1. In 2014, Mirinda Carfrae set not only the run course record (again) with a time of 2:50:26, besting her 2013 marathon by 12 seconds, but she also overcame an incredible deficit off the bike—more than 14 minutes—to pass Daniela Ryf and defend her Kona crown. In 2015 Carfrae was forced to drop out during the race (after a minor car accident a few days prior) and Ryf earned her first Kona victory, but Carfrae will be back this year in top shape and looking to break her run course record again.

2. The average age of 2016 age-groupers is 43.

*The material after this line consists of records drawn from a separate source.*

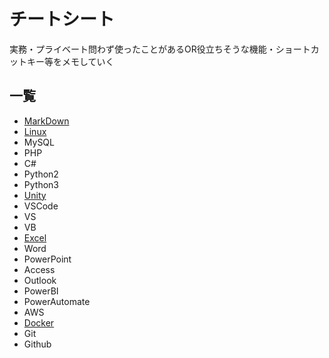 # チートシート
実務・プライベート問わず使ったことがあるOR役立ちそうな機能・ショートカットキー等をメモしていく

## 一覧
- [MarkDown](MarkDown.md)
- [Linux](Linux.md)
- MySQL
- PHP
- C#
- Python2
- Python3
- [Unity](Unity.md)
- VSCode
- VS
- VB
- [Excel](Excel.md)
- Word
- PowerPoint
- Access
- Outlook
- PowerBI
- PowerAutomate
- AWS
- [Docker](Docker.md)
- Git
- Github
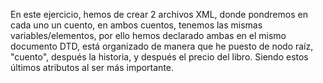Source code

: En este ejercicio, hemos de crear 2 archivos XML, donde pondremos en cada uno un cuento, en ambos cuentos, tenemos las mismas variables/elementos, por ello hemos declarado ambas en el mismo documento DTD, está organizado de manera que he puesto de nodo raíz, "cuento", después la historia, y después el precio del libro. Siendo estos últimos atributos al ser más importante.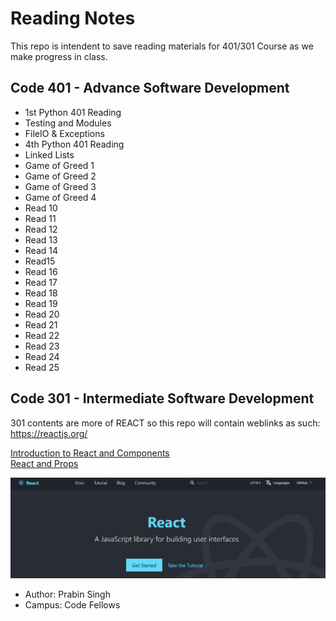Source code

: # Reading Notes

This repo is intendent to save reading materials for 401/301 Course as we make progress in class.


## Code 401 - Advance Software Development

- 1st Python 401 Reading
- Testing and Modules
- FileIO & Exceptions
- 4th Python 401 Reading
- Linked Lists
- Game of Greed 1
- Game of Greed 2
- Game of Greed 3
- Game of Greed 4
- Read 10
- Read 11
- Read 12
- Read 13
- Read 14
- Read15
- Read 16
- Read 17
- Read 18
- Read 19
- Read 20
- Read 21
- Read 22
- Read 23
- Read 24
- Read 25


## Code 301 - Intermediate Software Development

301 contents are more of REACT so this repo will contain weblinks as such:  
https://reactjs.org/  

[Introduction to React and Components](class01.md)  
[React and Props](class02.md)  

![Alt text](/assests/react.PNG?raw=true "react")

- Author: Prabin Singh
- Campus: Code Fellows


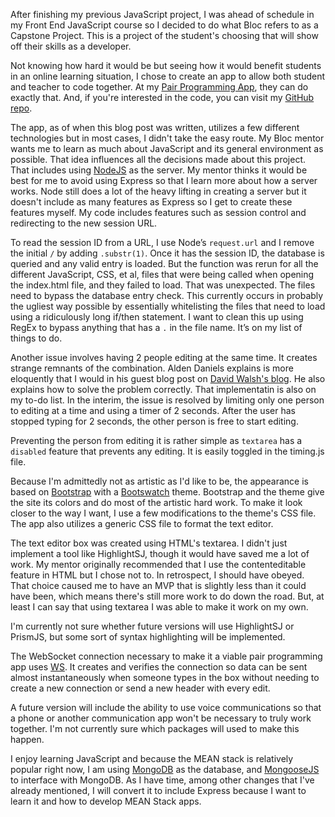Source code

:After finishing my previous JavaScript project, I was ahead of schedule in my Front End JavaScript course so I decided to do what Bloc refers to as a Capstone Project. This is a project of the student's choosing that will show off their skills as a developer.

Not knowing how hard it would be but seeing how it would benefit students in an online learning situation, I chose to create an app to allow both student and teacher to code together. At my <a href="http://www.pairprogrammingapp.com/">Pair Programming App</a>, they can do exactly that. And, if you're interested in the code, you can visit my <a href="https://github.com/TimBiden/Pair-Programming">GitHub repo</a>.

The app, as of when this blog post was written, utilizes a few different technologies but in most cases, I didn't take the easy route. My Bloc mentor wants me to learn as much about JavaScript and its general environment as possible. That idea influences all the decisions made about this project. That includes using <a href="https://nodejs.org/en/" target="_blank" rel="noopener">NodeJS</a> as the server. My mentor thinks it would be best for me to avoid using Express so that I learn more about how a server works. Node still does a lot of the heavy lifting in creating a server but it doesn't include as many features as Express so I get to create these features myself. My code includes features such as session control and redirecting to the new session URL.

To read the session ID from a URL, I use Node’s `request.url` and I remove the initial `/` by adding `.substr(1)`. Once it has the session ID, the database is queried and any valid entry is loaded. But the function was rerun for all the different JavaScript, CSS, et al, files that were being called when opening the index.html file, and they failed to load. That was unexpected. The files need to bypass the database entry check. This currently occurs in probably the ugliest way possible by essentially whitelisting the files that need to load using a ridiculously long if/then statement. I want to clean this up using RegEx to bypass anything that has a `.` in the file name. It’s on my list of things to do.

Another issue involves having 2 people editing at the same time. It creates strange remnants of the combination. Alden Daniels explains is more eloquently that I would in his guest blog post on <a href="https://davidwalsh.name/collaborative-editing-javascript-intro-operational-transformation" target="_blank" rel="noopener">David Walsh's blog</a>. He also explains how to solve the problem correctly. That implementatin is also on my to-do list. In the interim, the issue is resolved by limiting only one person to editing at a time and using a timer of 2 seconds. After the user has stopped typing for 2 seconds, the other person is free to start editing.

Preventing the person from editing it is rather simple as `textarea` has a `disabled` feature that prevents any editing. It is easily toggled in the timing.js file.

Because I'm admittedly not as artistic as I'd like to be, the appearance is based on <a href="http://getbootstrap.com/" target="_blank" rel="noopener">Bootstrap</a> with a <a href="https://bootswatch.com/" target="_blank" rel="noopener">Bootswatch</a> theme. Bootstrap and the theme give the site its colors and do most of the artistic hard work. To make it look closer to the way I want, I use a few modifications to the theme's CSS file. The app also utilizes a generic CSS file to format the text editor.

The text editor box was created using HTML's textarea. I didn't just implement a tool like HighlightSJ, though it would have saved me a lot of work. My mentor originally recommended that I use the contenteditable feature in HTML but I chose not to. In retrospect, I should have obeyed. That choice caused me to have an MVP that is slightly less than it could have been, which means there's still more work to do down the road. But, at least I can say that using textarea I was able to make it work on my own.

I'm currently not sure whether future versions will use HighlightSJ or PrismJS, but some sort of syntax highlighting will be implemented.

The WebSocket connection necessary to make it a viable pair programming app uses <a href="https://github.com/websockets/ws" target="_blank" rel="noopener">WS</a>. It creates and verifies the connection so data can be sent almost instantaneously when someone types in the box without needing to create a new connection or send a new header with every edit.

A future version will include the ability to use voice communications so that a phone or another communication app won't be necessary to truly work together. I'm not currently sure which packages will used to make this happen.

I enjoy learning JavaScript and because the MEAN stack is relatively popular right now, I am using <a href="https://www.mongodb.com/" target="_blank" rel="noopener">MongoDB</a> as the database, and <a href="http://mongoosejs.com/" target="_blank" rel="noopener">MongooseJS</a> to interface with MongoDB. As I have time, among other changes that I've already mentioned, I will convert it to include Express because I want to learn it and how to develop MEAN Stack apps.

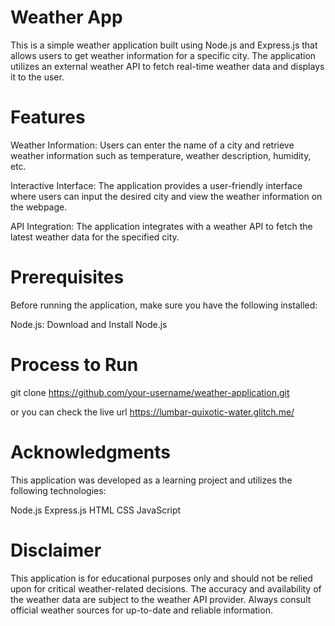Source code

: # Weather App

This is a simple weather application built using Node.js and Express.js that allows users to get weather information for a specific city. The application utilizes an external weather API to fetch real-time weather data and displays it to the user.

# Features

Weather Information: Users can enter the name of a city and retrieve weather information such as temperature, weather description, humidity, etc.

Interactive Interface: The application provides a user-friendly interface where users can input the desired city and view the weather information on the webpage.

API Integration: The application integrates with a weather API to fetch the latest weather data for the specified city.

# Prerequisites

Before running the application, make sure you have the following installed:

Node.js: Download and Install Node.js

# Process to Run
git clone https://github.com/your-username/weather-application.git

or you can check the live url https://lumbar-quixotic-water.glitch.me/

# Acknowledgments

This application was developed as a learning project and utilizes the following technologies:

Node.js
Express.js
HTML
CSS
JavaScript

# Disclaimer

This application is for educational purposes only and should not be relied upon for critical weather-related decisions. The accuracy and availability of the weather data are subject to the weather API provider. Always consult official weather sources for up-to-date and reliable information.
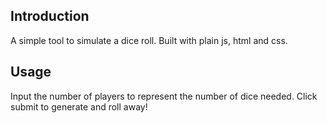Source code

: ## Introduction
A simple tool to simulate a dice roll. Built with plain js, html and css.

## Usage
Input the number of players to represent the number of dice needed. Click submit to generate and roll away!
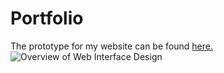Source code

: # Portfolio

The prototype for my website can be found [here.](https://adobe.ly/3bYBKY3)
![Overview of Web Interface Design](https://imgur.com/a/l1wXgUk)
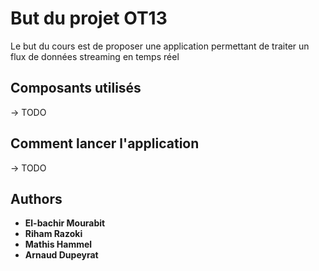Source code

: # But du projet OT13

Le but du cours est de proposer une application permettant de traiter un flux de données streaming en temps réel

## Composants utilisés
-> TODO

## Comment lancer l'application
-> TODO

## Authors

* **El-bachir Mourabit**
* **Riham Razoki**
* **Mathis Hammel**
* **Arnaud Dupeyrat**
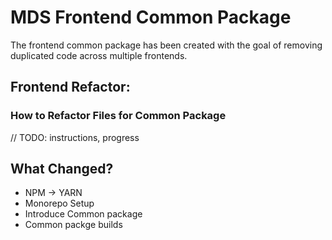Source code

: # MDS Frontend Common Package

The frontend common package has been created with the goal of removing duplicated code across multiple frontends.

## Frontend Refactor:

### How to Refactor Files for Common Package

// TODO: instructions, progress

## What Changed?

- NPM -> YARN
- Monorepo Setup
- Introduce Common package
- Common packge builds

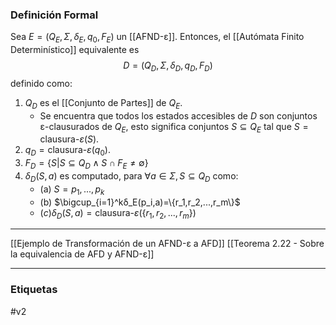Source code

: 
### Definición Formal

Sea $E=(Q_E,Σ,δ_E,q_0,F_E)$ un [[AFND-ε]]. Entonces, el [[Autómata Finito Determinístico]] equivalente es$$D=(Q_D,Σ,δ_D,q_D,F_D)$$definido como:
1. $Q_D$ es el [[Conjunto de Partes]] de $Q_E$.
	- Se encuentra que todos los estados accesibles de $D$ son conjuntos ε-clausurados de $Q_E$, esto significa conjuntos $S⊆Q_E$ tal que $S=\text{clausura-}ε(S)$.
2. $q_D=\text{clausura-}ε(q_0)$.
3. $F_D=\{S|S⊆Q_D∧S∩F_E≠∅\}$
4. $δ_D(S,a)$ es computado, para $∀a∈Σ,S⊆Q_D$ como:
	- (a) $S={p_1,...,p_k}$
	- (b) $\bigcup_{i=1}^kδ_E(p_i,a)=\{r_1,r_2,...,r_m\}$ 
	- $(c) δ_D(S,a)=\text{clausura-}ε(\{r_1,r_2,...,r_m\})$ 
***
[[Ejemplo de Transformación de un AFND-ε a AFD]] 
[[Teorema 2.22 - Sobre la equivalencia de AFD y AFND-ε]] 

***
### Etiquetas

#v2 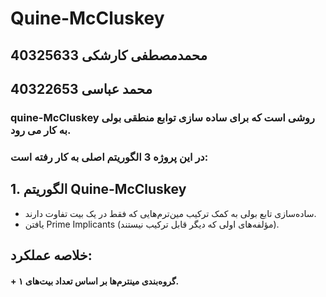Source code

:# Quine-McCluskey
## محمدمصطفی کارشکی  40325633
## محمد عباسی  40322653
### quine-McCluskey روشی است که برای ساده سازی توابع منطقی بولی به کار می رود.
### در این پروژه 3 الگوریتم اصلی به کار رفته است:
## 1. الگوریتم Quine-McCluskey
 * ساده‌سازی تابع بولی به کمک ترکیب مین‌ترم‌هایی که فقط در یک بیت تفاوت دارند.
 * یافتن Prime Implicants (مؤلفه‌های اولی که دیگر قابل ترکیب نیستند).
## خلاصه عملکرد:
 #### + گروه‌بندی مینترم‌ها بر اساس تعداد بیت‌های ۱.
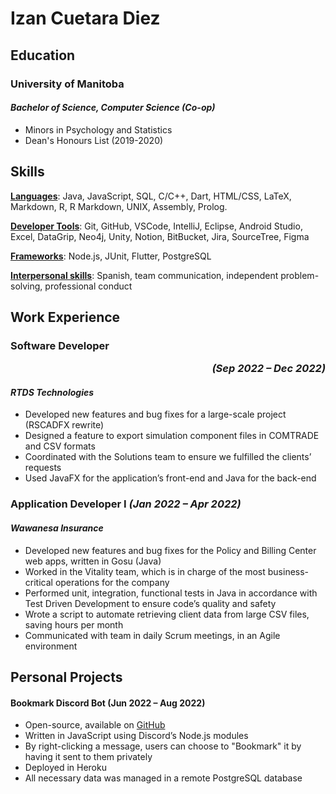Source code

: # Izan Cuetara Diez
## Education
### University of Manitoba
#### *Bachelor of Science, Computer Science (Co-op)*
- Minors in Psychology and Statistics
- Dean's Honours List (2019-2020)

## Skills
**<u>Languages</u>**: Java, JavaScript, SQL, C/C++, Dart, HTML/CSS, LaTeX, Markdown, R, R Markdown, UNIX, Assembly, Prolog.

**<u>Developer Tools</u>**: Git, GitHub, VSCode, IntelliJ, Eclipse, Android Studio, Excel, DataGrip, Neo4j, Unity, Notion, BitBucket, Jira, SourceTree, Figma

**<u>Frameworks</u>**: Node.js, JUnit, Flutter, PostgreSQL

**<u>Interpersonal skills</u>**: Spanish, team communication, independent problem-solving, professional conduct

## Work Experience
### Software Developer <p style="text-align: right;">*(Sep 2022 – Dec 2022)*</p>
#### *RTDS Technologies*
- Developed new features and bug fixes for a large-scale project (RSCADFX rewrite)
- Designed a feature to export simulation component files in COMTRADE and CSV formats
- Coordinated with the Solutions team to ensure we fulfilled the clients’ requests
- Used JavaFX for the application’s front-end and Java for the back-end

### Application Developer I                     *(Jan 2022 – Apr 2022)*
#### *Wawanesa Insurance*
- Developed new features and bug fixes for the Policy and Billing Center web apps, written in Gosu (Java)
- Worked in the Vitality team, which is in charge of the most business-critical operations for the company
- Performed unit, integration, functional tests in Java in accordance with Test Driven Development to ensure code’s quality and safety
- Wrote a script to automate retrieving client data from large CSV files, saving hours per month
- Communicated with team in daily Scrum meetings, in an Agile environment

## Personal Projects
#### Bookmark Discord Bot (Jun 2022 – Aug 2022)
- Open-source, available on [GitHub](https://github.com/algorizan/botmark)
- Written in JavaScript using Discord’s Node.js modules
- By right-clicking a message, users can choose to "Bookmark" it by having it sent to them privately
- Deployed in Heroku
- All necessary data was managed in a remote PostgreSQL database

3. Disc brakes are a new-to-triathlon technology that’s suddenly making its debut this month on a slew of pro bikes. The technology is replacing rim brakes on aero bikes, as disc brakes are typically safer in both dry and wet conditions. They’ve been on mountain bikes and cyclocross bikes in the past and are on some road bikes, even though they’re not UCI-legal. Brands who have launched disc brake-equipped tri bikes in the last few weeks have been Cervélo, Parlee and Diamondback, and Cannondale’s professional athletes (Andy Potts and Michelle Vesterby) will be riding a bike with disc brakes, though the bike hasn’t been officially announced yet.

4. It will take more than 5,000 volunteers to make Saturday’s race happen.

5. 2012 Ironman world champion Pete Jacobs has had a tough couple of years since earning the world title for the first time. In 2013, he finished as the 32nd male pro, in 2014 he DNF’ed, and last year he withdrew from the race due to an illness affecting his training. He was back on the start list for 2016, but had to pull out at the last minute due to the flu.

6. In 2015, Switzerland’s Daniela Ryf broke a nine-year streak of either an Australian or British woman taking the Kona crown (Aussie Michellie Jones in 2006; Brit Chrissie Wellington in ’07, ’08, ’09, ’11; Aussie Mirinda Carfrae in ’10, ’13, ’14; and Brit Leanda Cave in 2012). Previous to Jones, Ryf’s countrywoman Natascha Badmann was the last non-Brit and non-Aussie to win the women’s crown.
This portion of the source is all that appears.